The BNA data, as obtained in 2021, contains ca. 1600 titles, spanning from 1780 until 1920 (Figure 2). We converted the structured newspaper content to plain text using the alto2text tool.Footnote 6 Subsequently, we converted the plain text documents to word counts: for each newspaper, we collected monthly word frequencies. This work takes inspiration from the “History Playground” (Lansdall-Welfare and Cristianini Reference Lansdall-Welfare and Cristianini2020), but extends it in crucial ways, allowing for more granular exploration of newspaper content. Instead of aggregating counts by year (“How often was the word ‘machine’ used in 1845?”), we enable more fine-grained queries (“How often does the Aberdeen Free Press mention the word ‘machine’ in June 1834?”).

Figure 2. Number of digitised newspaper titles in BNA by year in the BNA corpus (2021).

Note: The solid line shows the total number of digitised titles in BNA, the dashed line shows the number of digitised titles successfully linked to press directory data. The vertical line shows the first year the press directories were published. Newspaper issues published before 1846 were linked to their earliest post-1846 appearance in the press directories, where possible. (The dip in the late 1890s is due to a damaged edition of the directories.)

We linked the counts to the extensive metadata derived from the press directories, thereby creating a dataset similar to Google n-grams (Michel et al. Reference Michel, Shen, Aiden, Veres, Gray, Team, Pickett, Hoiberg, Clancy, Norvig, Orwant, Pinker, Nowak and Aiden2011), but notably richer and more tailored to the needs of (digital) humanists. Abstract counts are contextualised by situating them not just in time but also in space (place of publication) and in social context (a newspaper’s price, political leaning recorded in the press directories, etc.). In tandem with this article, we therefore publish the NewsWords datasets, one containing only word counts, and the other “contextualized” version with associated Mitchell’s reference metadata (Beelen Reference Beelen2025). The non-contextualised NewsWords in a sparse matrix format contains 321,888 rows (representing monthly word counts by newspaper title) and 245,750 columns (the total vocabulary size, e.g., one column per word).

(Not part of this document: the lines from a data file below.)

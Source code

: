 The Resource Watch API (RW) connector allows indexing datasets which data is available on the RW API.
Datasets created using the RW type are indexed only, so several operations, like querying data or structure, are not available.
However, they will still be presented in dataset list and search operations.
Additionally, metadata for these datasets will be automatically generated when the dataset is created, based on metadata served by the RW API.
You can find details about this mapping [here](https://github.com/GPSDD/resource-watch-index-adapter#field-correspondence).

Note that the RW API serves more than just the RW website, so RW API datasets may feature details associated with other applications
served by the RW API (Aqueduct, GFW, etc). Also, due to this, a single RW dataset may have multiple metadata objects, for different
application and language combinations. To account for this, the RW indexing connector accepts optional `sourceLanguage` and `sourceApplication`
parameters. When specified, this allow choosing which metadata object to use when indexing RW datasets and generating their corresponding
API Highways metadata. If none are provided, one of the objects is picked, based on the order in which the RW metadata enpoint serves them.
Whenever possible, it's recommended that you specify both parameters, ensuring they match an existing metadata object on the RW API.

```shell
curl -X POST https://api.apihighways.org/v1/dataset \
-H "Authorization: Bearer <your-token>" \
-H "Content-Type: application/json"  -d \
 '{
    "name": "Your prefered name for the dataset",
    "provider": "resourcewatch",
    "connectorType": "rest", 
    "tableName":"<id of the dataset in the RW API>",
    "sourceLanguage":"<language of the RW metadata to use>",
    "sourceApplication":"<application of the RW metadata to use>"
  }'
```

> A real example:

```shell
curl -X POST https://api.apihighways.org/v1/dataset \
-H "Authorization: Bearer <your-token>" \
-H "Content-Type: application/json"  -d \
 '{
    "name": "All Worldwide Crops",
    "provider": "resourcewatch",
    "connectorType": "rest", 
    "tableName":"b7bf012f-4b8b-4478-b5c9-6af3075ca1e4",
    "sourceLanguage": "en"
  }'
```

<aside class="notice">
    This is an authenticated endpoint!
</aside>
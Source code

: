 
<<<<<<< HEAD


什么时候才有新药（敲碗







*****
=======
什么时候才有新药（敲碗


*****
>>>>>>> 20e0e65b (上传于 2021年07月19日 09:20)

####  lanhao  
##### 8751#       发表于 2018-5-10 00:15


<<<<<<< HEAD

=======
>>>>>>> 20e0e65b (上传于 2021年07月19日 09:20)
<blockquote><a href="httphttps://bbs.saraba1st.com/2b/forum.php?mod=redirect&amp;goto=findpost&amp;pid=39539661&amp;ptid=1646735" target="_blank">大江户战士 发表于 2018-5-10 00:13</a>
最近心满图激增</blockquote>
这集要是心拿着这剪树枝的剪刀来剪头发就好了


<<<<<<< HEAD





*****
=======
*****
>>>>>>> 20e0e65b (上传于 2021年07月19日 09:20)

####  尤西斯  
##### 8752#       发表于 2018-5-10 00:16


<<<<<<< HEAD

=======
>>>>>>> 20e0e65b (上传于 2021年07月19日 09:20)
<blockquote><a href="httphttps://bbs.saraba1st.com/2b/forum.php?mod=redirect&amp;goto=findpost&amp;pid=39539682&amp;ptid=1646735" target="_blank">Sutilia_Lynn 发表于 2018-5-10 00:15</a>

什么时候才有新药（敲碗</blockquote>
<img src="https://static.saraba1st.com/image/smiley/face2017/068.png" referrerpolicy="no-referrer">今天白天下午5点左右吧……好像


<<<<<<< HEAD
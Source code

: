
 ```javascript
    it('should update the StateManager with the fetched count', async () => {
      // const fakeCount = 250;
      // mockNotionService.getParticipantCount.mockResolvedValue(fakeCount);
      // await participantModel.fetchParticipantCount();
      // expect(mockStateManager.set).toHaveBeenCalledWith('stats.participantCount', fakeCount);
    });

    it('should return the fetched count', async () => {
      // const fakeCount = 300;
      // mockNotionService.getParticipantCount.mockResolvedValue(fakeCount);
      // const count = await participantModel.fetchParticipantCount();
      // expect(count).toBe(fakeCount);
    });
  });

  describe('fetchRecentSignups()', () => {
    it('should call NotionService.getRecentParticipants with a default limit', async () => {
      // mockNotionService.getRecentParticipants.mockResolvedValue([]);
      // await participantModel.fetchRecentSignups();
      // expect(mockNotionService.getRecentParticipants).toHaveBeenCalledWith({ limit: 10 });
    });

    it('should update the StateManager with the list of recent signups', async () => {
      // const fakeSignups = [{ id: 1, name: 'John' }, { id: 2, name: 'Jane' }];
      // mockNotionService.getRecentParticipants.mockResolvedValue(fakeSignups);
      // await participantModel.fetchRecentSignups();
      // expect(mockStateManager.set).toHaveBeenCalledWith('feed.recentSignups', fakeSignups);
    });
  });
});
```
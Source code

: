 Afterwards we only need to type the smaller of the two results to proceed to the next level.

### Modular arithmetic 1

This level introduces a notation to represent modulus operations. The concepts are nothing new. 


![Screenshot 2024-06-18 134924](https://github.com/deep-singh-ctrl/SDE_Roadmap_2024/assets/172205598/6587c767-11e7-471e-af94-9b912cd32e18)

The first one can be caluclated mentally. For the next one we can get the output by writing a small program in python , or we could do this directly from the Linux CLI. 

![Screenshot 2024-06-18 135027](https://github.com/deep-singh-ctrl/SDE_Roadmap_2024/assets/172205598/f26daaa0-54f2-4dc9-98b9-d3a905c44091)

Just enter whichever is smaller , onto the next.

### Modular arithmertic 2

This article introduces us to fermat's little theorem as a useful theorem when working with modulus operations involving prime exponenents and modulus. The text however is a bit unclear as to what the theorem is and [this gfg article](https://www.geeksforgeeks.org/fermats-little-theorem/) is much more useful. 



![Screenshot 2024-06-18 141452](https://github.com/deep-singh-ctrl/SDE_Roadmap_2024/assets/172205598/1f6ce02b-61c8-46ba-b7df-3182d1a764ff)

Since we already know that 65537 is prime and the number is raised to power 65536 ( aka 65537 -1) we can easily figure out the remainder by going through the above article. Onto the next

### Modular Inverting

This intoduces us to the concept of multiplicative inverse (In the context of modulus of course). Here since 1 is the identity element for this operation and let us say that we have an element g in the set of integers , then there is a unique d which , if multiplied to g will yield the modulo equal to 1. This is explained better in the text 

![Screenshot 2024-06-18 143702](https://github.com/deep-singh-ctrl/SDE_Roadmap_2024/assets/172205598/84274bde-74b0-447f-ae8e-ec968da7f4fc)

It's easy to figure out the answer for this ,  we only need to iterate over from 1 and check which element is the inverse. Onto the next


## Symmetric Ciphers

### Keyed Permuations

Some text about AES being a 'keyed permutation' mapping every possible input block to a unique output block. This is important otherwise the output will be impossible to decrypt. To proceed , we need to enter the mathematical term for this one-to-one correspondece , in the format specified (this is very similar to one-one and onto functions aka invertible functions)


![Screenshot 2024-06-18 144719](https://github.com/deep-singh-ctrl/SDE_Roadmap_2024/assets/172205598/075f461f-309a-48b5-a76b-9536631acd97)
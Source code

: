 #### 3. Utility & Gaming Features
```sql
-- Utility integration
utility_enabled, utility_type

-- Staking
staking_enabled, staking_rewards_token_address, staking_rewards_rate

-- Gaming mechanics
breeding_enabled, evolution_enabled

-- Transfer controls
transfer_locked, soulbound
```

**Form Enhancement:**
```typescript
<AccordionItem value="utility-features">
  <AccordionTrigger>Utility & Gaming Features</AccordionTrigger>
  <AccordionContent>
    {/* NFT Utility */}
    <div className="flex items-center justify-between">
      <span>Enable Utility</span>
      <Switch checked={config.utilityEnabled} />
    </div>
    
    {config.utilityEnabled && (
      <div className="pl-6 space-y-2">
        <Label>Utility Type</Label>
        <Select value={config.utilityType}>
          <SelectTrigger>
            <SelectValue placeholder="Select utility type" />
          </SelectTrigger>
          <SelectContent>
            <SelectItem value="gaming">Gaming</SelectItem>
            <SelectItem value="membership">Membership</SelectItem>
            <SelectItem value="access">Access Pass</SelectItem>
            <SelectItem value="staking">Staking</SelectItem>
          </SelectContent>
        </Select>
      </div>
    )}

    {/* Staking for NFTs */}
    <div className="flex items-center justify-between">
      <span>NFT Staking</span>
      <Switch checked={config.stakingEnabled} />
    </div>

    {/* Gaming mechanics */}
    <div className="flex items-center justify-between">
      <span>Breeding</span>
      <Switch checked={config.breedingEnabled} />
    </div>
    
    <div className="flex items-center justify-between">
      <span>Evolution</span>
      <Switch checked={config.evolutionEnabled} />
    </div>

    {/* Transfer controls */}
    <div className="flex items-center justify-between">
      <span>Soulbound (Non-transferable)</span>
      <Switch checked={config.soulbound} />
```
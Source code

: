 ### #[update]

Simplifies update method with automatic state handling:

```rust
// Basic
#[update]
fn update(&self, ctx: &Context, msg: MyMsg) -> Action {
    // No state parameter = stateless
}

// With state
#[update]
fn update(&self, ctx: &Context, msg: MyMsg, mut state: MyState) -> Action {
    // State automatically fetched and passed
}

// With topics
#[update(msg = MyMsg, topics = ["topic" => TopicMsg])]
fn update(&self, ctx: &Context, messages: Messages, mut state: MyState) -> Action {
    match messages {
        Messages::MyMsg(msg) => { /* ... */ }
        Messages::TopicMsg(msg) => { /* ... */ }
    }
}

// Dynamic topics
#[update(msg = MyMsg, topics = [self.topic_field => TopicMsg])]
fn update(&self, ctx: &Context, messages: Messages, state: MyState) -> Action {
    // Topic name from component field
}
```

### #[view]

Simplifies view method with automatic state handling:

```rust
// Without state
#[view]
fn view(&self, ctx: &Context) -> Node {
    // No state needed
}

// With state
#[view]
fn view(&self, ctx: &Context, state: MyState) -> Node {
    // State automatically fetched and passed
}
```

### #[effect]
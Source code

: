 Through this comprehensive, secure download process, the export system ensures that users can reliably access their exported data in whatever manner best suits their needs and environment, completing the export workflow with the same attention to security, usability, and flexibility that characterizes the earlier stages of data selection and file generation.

The dataset contains close to 150 billion words (149,899,967,183 to be exact).

Representation bias as divergence

Adding reference metadata allows us to investigate the perspectivist nature of big historical data, and critically assess the extent to which missingness affects representativeness because it skews the digitised collection in particular ways. We can compare how observed aspects of a dataset diverge from a hypothetical scenario that encapsulates the properties and values set by the researcher. We focus on the political composition of the collections, analysing the distribution of newspaper allegiances, such as Liberal and Conservative.

Concretely, for a given attribute like the political leaning of a newspaper, we assess whether the distribution of these labels in sample data resembles a hypothetical distribution whose shape is anchored in a specific interpretation of representativeness. Imagine newspapers are classified as either Liberal or Conservative. If we adhere to the principle of equal representation – a scenario which requires each political orientation to appear with equal probability – we compute the divergence between the distribution of categories in the sample to one in which each category appears with equal probability. If the digitised collection only contains a few liberal papers, let us say 10%, we compute the bias-as-divergence by comparing the sample distribution $\overrightarrow {p}$ ([0.1, 0,9]) with a uniform one $\overrightarrow {q}$ ([0.5 0.5]). $\overrightarrow {p}$ and $\overrightarrow {q}$ are vectors with the first number indicating the probability of a label being Liberal, the second number shows the probability for the Conservative label.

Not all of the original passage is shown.